Yesterday, I found myself sucked into a crazy conversation that ended up in a battle. I would rather not go into details, but let’s just say as I sat back and looked over the situation, I didn’t like who I was becoming. My blood was boiling, my anger was raging, and I couldn’t concentrate on anything but that situation. All the while, my 15 year old is texting me about her trip to Washington DC for the March for Life. Her bus drove through snow to get to DC, and once they arrived they found the government and schools had shut down for an impending storm. As the snow started to come down, 150 kids were trapped inside a school. My stomach turned over again. My worry thermometer started going out of control as I thought of my poor child 10 hours away, stuck in a school. It went up even higher as I worried about her trip home through the snow covered mountains of West Virginia, the snow covered highways of Pennsylvania and Ohio. I was heartbroken for her and scared to death as a mom. Her texts kept coming through to me and her spirits definitely seemed high. Snowball fights, card playing, movie watching and sleeping were all activities that the kids found fun and peaceful.

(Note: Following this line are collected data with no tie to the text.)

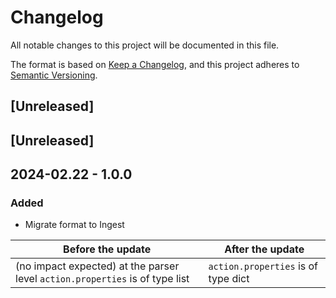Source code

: # Changelog

All notable changes to this project will be documented in this file.

The format is based on [Keep a Changelog](https://keepachangelog.com/en/1.0.0/),
and this project adheres to [Semantic Versioning](https://semver.org/spec/v2.0.0.html).

## [Unreleased]

## [Unreleased]

## 2024-02.22 - 1.0.0

### Added

- Migrate format to Ingest

| Before the update                                                            | After the update                    |
| ---------------------------------------------------------------------------- | ----------------------------------- |
| (no impact expected) at the parser level `action.properties` is of type list | `action.properties` is of type dict |
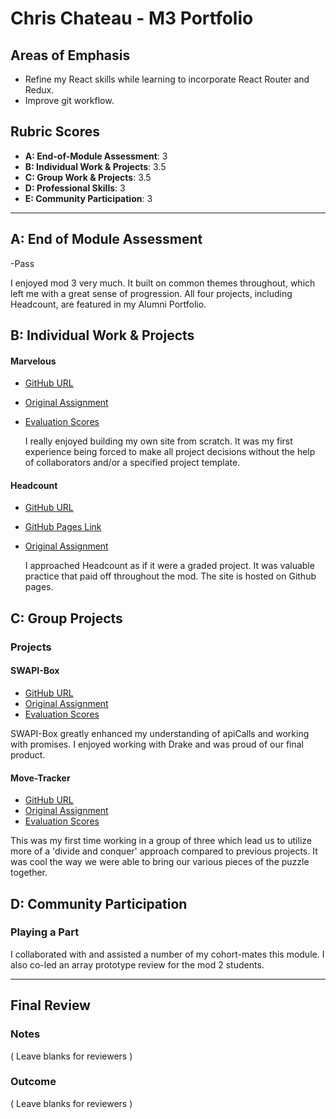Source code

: # Chris Chateau - M3 Portfolio

 ## Areas of Emphasis
 
 - Refine my React skills while learning to incorporate React Router and Redux. 
 - Improve git workflow. 

 ## Rubric Scores
 
* **A: End-of-Module Assessment**: 3
* **B: Individual Work & Projects**: 3.5
* **C: Group Work & Projects**: 3.5
* **D: Professional Skills**: 3
* **E: Community Participation**: 3

 -----------------------
 
 ## A: End of Module Assessment
 
-Pass

I enjoyed mod 3 very much. It built on common themes throughout, which left me with a great sense of progression. All four projects, including Headcount, are featured in my Alumni Portfolio.
 
 ## B: Individual Work & Projects
 
 #### Marvelous
 
* [GitHub URL](https://github.com/christopherchateau/marvelous)
* [Original Assignment](http://frontend.turing.io/projects/binary-challenge.html)
* [Evaluation Scores](https://github.com/turingschool/front-end-submissions-public/blob/master/1806/mod-3/binary-challenge/chris/scores.md)
  
  I really enjoyed building my own site from scratch. It was my first experience being forced to make all project decisions without the help of collaborators and/or a specified project template. 

 #### Headcount
 
* [GitHub URL](https://github.com/christopherchateau/headcount2.0)
* [GitHub Pages Link](https://christopherchateau.github.io/headcount2.0/)
* [Original Assignment](https://github.com/turingschool-examples/headcount2.0)
  
  I approached Headcount as if it were a graded project. It was valuable practice that paid off throughout the mod. The site is hosted on Github pages.
  
 ## C: Group Projects
 
 ### Projects
 
 #### SWAPI-Box
 
* [GitHub URL](https://github.com/christopherchateau/SWAPI-Box)
* [Original Assignment](http://frontend.turing.io/projects/swapi-box.html)
* [Evaluation Scores](https://github.com/turingschool/front-end-submissions-public/blob/master/1806/mod-3/swapi/chris-drake/scores.md)

 SWAPI-Box greatly enhanced my understanding of apiCalls and working with promises. I enjoyed working with Drake and was proud of our final product.
 
 #### Move-Tracker
 
* [GitHub URL](https://github.com/christopherchateau/movie-tracker)
* [Original Assignment](https://github.com/turingschool-examples/movie-tracker)
* [Evaluation Scores](https://github.com/turingschool/front-end-submissions-public/blob/master/1806/mod-3/movie-tracker/chris-tobin-haley/scores.md)

This was my first time working in a group of three which lead us to utilize more of a 'divide and conquer' approach compared to previous projects. It was cool the way we were able to bring our various pieces of the puzzle together.

 ## D: Community Participation
 
 ### Playing a Part
 
 I collaborated with and assisted a number of my cohort-mates this module. I also co-led an array prototype review for the mod 2 students.
 
 ------------------
 
 ## Final Review
 
 ### Notes
 ( Leave blanks for reviewers )
 
 ### Outcome
 ( Leave blanks for reviewers )
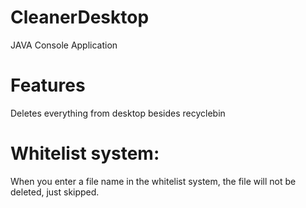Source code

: # CleanerDesktop
JAVA Console Application

# Features
Deletes everything from desktop besides recyclebin
# Whitelist system:
 When you enter a file name in the whitelist system, the file will not be deleted, just skipped.
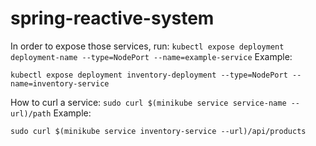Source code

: # spring-reactive-system

In order to expose those services, run: `kubectl expose deployment deployment-name --type=NodePort --name=example-service`
Example: 

`kubectl expose deployment inventory-deployment --type=NodePort --name=inventory-service`



How to curl a service: `sudo curl $(minikube service service-name --url)/path`
Example:

`sudo curl $(minikube service inventory-service --url)/api/products`
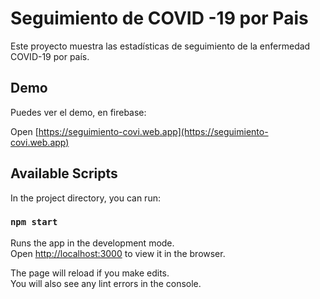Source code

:# Seguimiento de COVID -19 por Pais

Este proyecto muestra las estadísticas de seguimiento de la enfermedad COVID-19 por país.

## Demo

Puedes ver el demo, en firebase:

Open [https://seguimiento-covi.web.app](https://seguimiento-covi.web.app)


## Available Scripts

In the project directory, you can run:

### `npm start`

Runs the app in the development mode.\
Open [http://localhost:3000](http://localhost:3000) to view it in the browser.

The page will reload if you make edits.\
You will also see any lint errors in the console.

So, I am sure you can see that having an argument with someone while dealing with a stressful mom situation was probably not a good idea on my part. Fortunately (or unfortunately) through the vast use of social media, I realized that God really didn’t want me having that conversation with that person. I really didn’t need to prove my point. I knew what was in my heart, and even though this person characterized me as “hateful,” I knew I wasn’t hateful and so did God. So with the click of a button I unfriended the person and let the conversation go into who knows where in the outerspace of cyberworld.
God didn’t like me taking on the vocation of spokeswoman for that cause and you know how I knew that? Because I wasn’t becoming more holy through the process, I was becoming exactly what that person called me – hateful. Evil had found a way to seep into my soul yesterday, and I had to find a way back to God.

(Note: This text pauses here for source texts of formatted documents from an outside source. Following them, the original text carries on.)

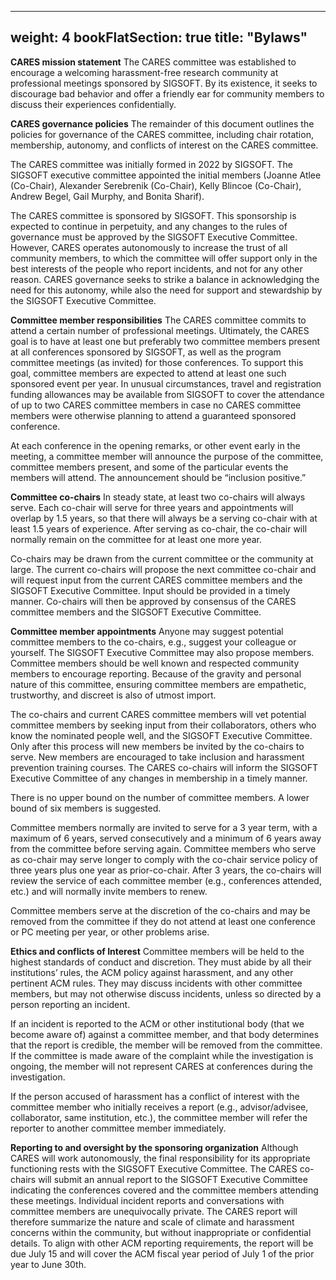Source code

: 
---
weight: 4
bookFlatSection: true
title: "Bylaws"
---

__CARES mission statement__ The CARES committee was established to encourage a welcoming harassment-free research community at professional meetings sponsored by SIGSOFT. By its existence, it seeks to discourage bad behavior and offer a friendly ear for community members to discuss their experiences confidentially.

__CARES governance policies__ The remainder of this document outlines the policies for governance of the CARES committee, including chair rotation, membership, autonomy, and conflicts of interest on the CARES committee.

The CARES committee was initially formed in 2022 by SIGSOFT.  The SIGSOFT executive committee appointed the initial members (Joanne Atlee (Co-Chair), Alexander Serebrenik (Co-Chair), Kelly Blincoe (Co-Chair), Andrew Begel, Gail Murphy, and Bonita Sharif). 

The CARES committee is sponsored by SIGSOFT. This sponsorship is expected to continue in perpetuity, and any changes to the rules of governance must be approved by the SIGSOFT Executive Committee. However, CARES operates autonomously to increase the trust of all community members, to which the committee will offer support only in the best interests of the people who report incidents, and not for any other reason. CARES governance seeks to strike a balance in acknowledging the need for this autonomy, while also the need for support and stewardship by the SIGSOFT Executive Committee.

__Committee member responsibilities__ The CARES committee commits to attend a certain number of professional meetings. Ultimately, the CARES goal is to have at least one but preferably two committee members present at all conferences sponsored by SIGSOFT, as well as the program committee meetings (as invited) for those conferences.  To support this goal, committee members are expected to attend at least one such sponsored event per year. In unusual circumstances, travel and registration funding allowances may be available from SIGSOFT to cover the attendance of up to two CARES committee members in case no CARES committee members were otherwise planning to attend a guaranteed sponsored conference.

At each conference in the opening remarks, or other event early in the meeting, a committee member will announce the purpose of the committee, committee members present, and some of the particular events the members will attend. The announcement should be “inclusion positive.”

__Committee co-chairs__ In steady state, at least two co-chairs will always serve. Each co-chair will serve for three years and appointments will overlap by 1.5 years, so that there will always be a serving co-chair with at least 1.5 years of experience.  After serving as co-chair, the co-chair will normally remain on the committee for at least one more year.

Co-chairs may be drawn from the current committee or the community at large. The current co-chairs will propose the next committee co-chair and will request input from the current CARES committee members and the SIGSOFT Executive Committee. Input should be provided in a timely manner.  Co-chairs will then be approved by consensus of the CARES committee members and the SIGSOFT Executive Committee.

__Committee member appointments__ Anyone may suggest potential committee members to the co-chairs, e.g., suggest your colleague or yourself. The SIGSOFT Executive Committee may also propose members.  Committee members should be well known and respected community members to encourage reporting. Because of the gravity and personal nature of this committee, ensuring committee members are empathetic, trustworthy, and discreet is also of utmost import.

The co-chairs and current CARES committee members will vet potential committee members by seeking input from their collaborators, others who know the nominated people well, and the SIGSOFT Executive Committee.  Only after this process will new members be invited by the co-chairs to serve. New members are encouraged to take inclusion and harassment prevention training courses. The CARES co-chairs will inform the SIGSOFT Executive Committee of any changes in membership in a timely manner.

There is no upper bound on the number of committee members. A lower bound of six members is suggested.

Committee members normally are invited to serve for a 3 year term, with a maximum of 6 years, served consecutively and a minimum of 6 years away from the committee before serving again.  Committee members who serve as co-chair may serve longer to comply with the co-chair service policy of three years plus one year as prior-co-chair. After 3 years, the co-chairs will review the service of each committee member (e.g., conferences attended, etc.) and will normally invite members to renew.

Committee members serve at the discretion of the co-chairs and may be removed from the committee if they do not attend at least one conference or PC meeting per year, or other problems arise.

__Ethics and conflicts of Interest__ Committee members will be held to the highest standards of conduct and discretion. They must abide by all their institutions’ rules, the ACM policy against harassment, and any other pertinent ACM rules.  They may discuss incidents with other committee members, but may not otherwise discuss incidents, unless so directed by a person reporting an incident.

If an incident is reported to the ACM or other institutional body (that we become aware of) against a committee member, and that body determines that the report is credible, the member will be removed from the committee.  If the committee is made aware of the complaint while the investigation is ongoing, the member will not represent CARES at conferences during the investigation.

If the person accused of harassment has a conflict of interest with the committee member who initially receives a report (e.g., advisor/advisee, collaborator, same institution, etc.), the committee member will refer the reporter to another committee member immediately.

__Reporting to and oversight by the sponsoring organization__ Although CARES will work autonomously, the final responsibility for its appropriate functioning rests with the SIGSOFT Executive Committee. The CARES co-chairs will submit an annual report to the SIGSOFT Executive Committee indicating the conferences covered and the committee members attending these meetings. Individual incident reports and conversations with committee members are unequivocally private.  The CARES report will therefore summarize the nature and scale of climate and harassment concerns within the community, but without inappropriate or confidential details. To align with other ACM reporting requirements, the report will be due July 15 and will cover the ACM fiscal year period of July 1 of the prior year to June 30th.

Sometimes we think we are doing God’s good by speaking out for a cause, but when it isn’t making you more holy or helping you become more spiritual in your faith life, you probably have mistaken your vocation.
On the other hand, my 15 year old daughter had found her vocation in the March for Life. Even through tough circumstances the kids found peace. They found that prayer, celebrating Christ, and being with each other was not going to change their mission. They will walk at the Mall today in Washington DC to pray for all those who are affected by abortion. Their prayers will be heard by thousands, not as a spokespeople for the Pro Life movement, but as prayer warriors for the women and children who lives have been forever changed by abortion. How does she know this was her calling? Because God made her more holy through the process of it all. At 15 years of age, she was able to battle evil and guard her vocation vigilantly. Wow!
I have found myself (since Sunday) looking at my life a lot differently. I found myself falling back on those words from Fr. Arbuckle, “Your vocation in life should make you more holy. Jealously, guard your vocation.”
Don’t make the mistake of thinking your vocation is something large and big. Our vocation here on earth may sometimes be small and little, an everyday occurrence. Those small little details in our day can change drastically when we keep in mind Fr Arbuckle’s words. Those words could change our faith life drastically because it will make us think about our actions and evaluate if we are really doing God’s Will.
Evil can so easily sneak into those cracks of our everyday errands, our everyday conversations, and our everyday ministries. It is so important for us to guard our vocations jealously. Let God show you the path to holiness. Let God lead your day. Allow God to take over every part of your life.